Why is Critical Illness Insurance so Important in Financial Planning?
Think about the following scenario and apply it with adjustments to your situation:
You are in your early 30's and married for 5 years and your spouse is also in her early 30's. You have a son who is 5 years old. You both are doing very well with a joint household income of $125,000, a house worth $250,000 and mortgage of $175.000. You have a car financed with $18,000 in loans. You both have 401K's and fully pay for your son's education and possibly give him a nice gift of $10,000 upon graduation. You have diversified investments and now work with a financial adviser.
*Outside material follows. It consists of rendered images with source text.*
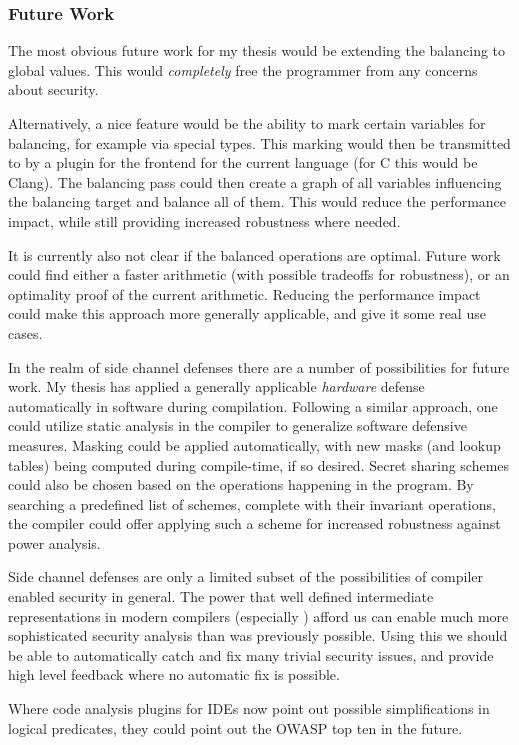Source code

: \subsubsection{Future Work}
The most obvious future work for my thesis would be extending the balancing to global values.
This would \emph{completely} free the programmer from any concerns about security.

Alternatively, a nice feature would be the ability to mark certain variables for balancing, for example via special types.
This marking would then be transmitted to \ir{} by a plugin for the frontend for the current language (for C this would be Clang).
The balancing pass could then create a graph of all variables influencing the balancing target and balance all of them.
This would reduce the performance impact, while still providing increased robustness where needed.

It is currently also not clear if the balanced operations are optimal.
Future work could find either a faster arithmetic (with possible tradeoffs for robustness), or an optimality proof of the current arithmetic.
Reducing the performance impact could make this approach more generally applicable, and give it some real use cases.

In the realm of side channel defenses there are a number of possibilities for future work.
My thesis has applied a generally applicable \emph{hardware} defense automatically in software during compilation.
Following a similar approach, one could utilize static analysis in the compiler to generalize software defensive measures.
Masking could be applied automatically, with new masks (and lookup tables) being computed during compile-time, if so desired.
Secret sharing schemes could also be chosen based on the operations happening in the program.
By searching a predefined list of schemes, complete with their invariant operations, the compiler could offer applying such a scheme for increased robustness against power analysis.

Side channel defenses are only a limited subset of the possibilities of compiler enabled security in general.
The power that well defined intermediate representations in modern compilers (especially \ir{}) afford us can enable much more sophisticated security analysis than was previously possible.
Using this we should be able to automatically catch and fix many trivial security issues, and provide high level feedback where no automatic fix is possible.

Where code analysis plugins for IDEs now point out possible simplifications in logical predicates, they could point out the OWASP top ten in the future.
You diligently save on monthly basis and can reach your goal in about 30 years... you have the "perfect" financial plan. Now, unexpectedly, you find out you have some type of cancer and cannot work for at least 18 months; that is predicated on the fact that you get the treatment right away. Your treatment options are either locally, or in Texas or on the West Coast in treatment centers that specialize in your form of cancer.
This is not a pleasant scenario to think about... but one that does happen with more frequency than you can imagine. It is estimated that 78% of all bankruptcies are medically-related...and most of the affected had health insurance. Here are some of the related costs that you might need to contemplate:
Treatment, Loss of income, Child Care, Premature withdrawal or loans from your 401K (you pay tax and of course, lose earning power), Travel & Accommodation Costs
There is a"good news" fix for this scenario...and that is purchasing a Critical Illness Insurance Policy that provides a lump sum payment that will allow you to cover these and other costs associated with your care...and getting you back to good health! The point here is that one unexpected event can cause the best financial plan, without insurance to be worthless. If you had Critical Illness Insurance... the monetary stress associated with your recovery would be alleviated... all at a reasonable cost. That is what insurance does, protect you and your loved ones from the "unexpected"events life throws at us!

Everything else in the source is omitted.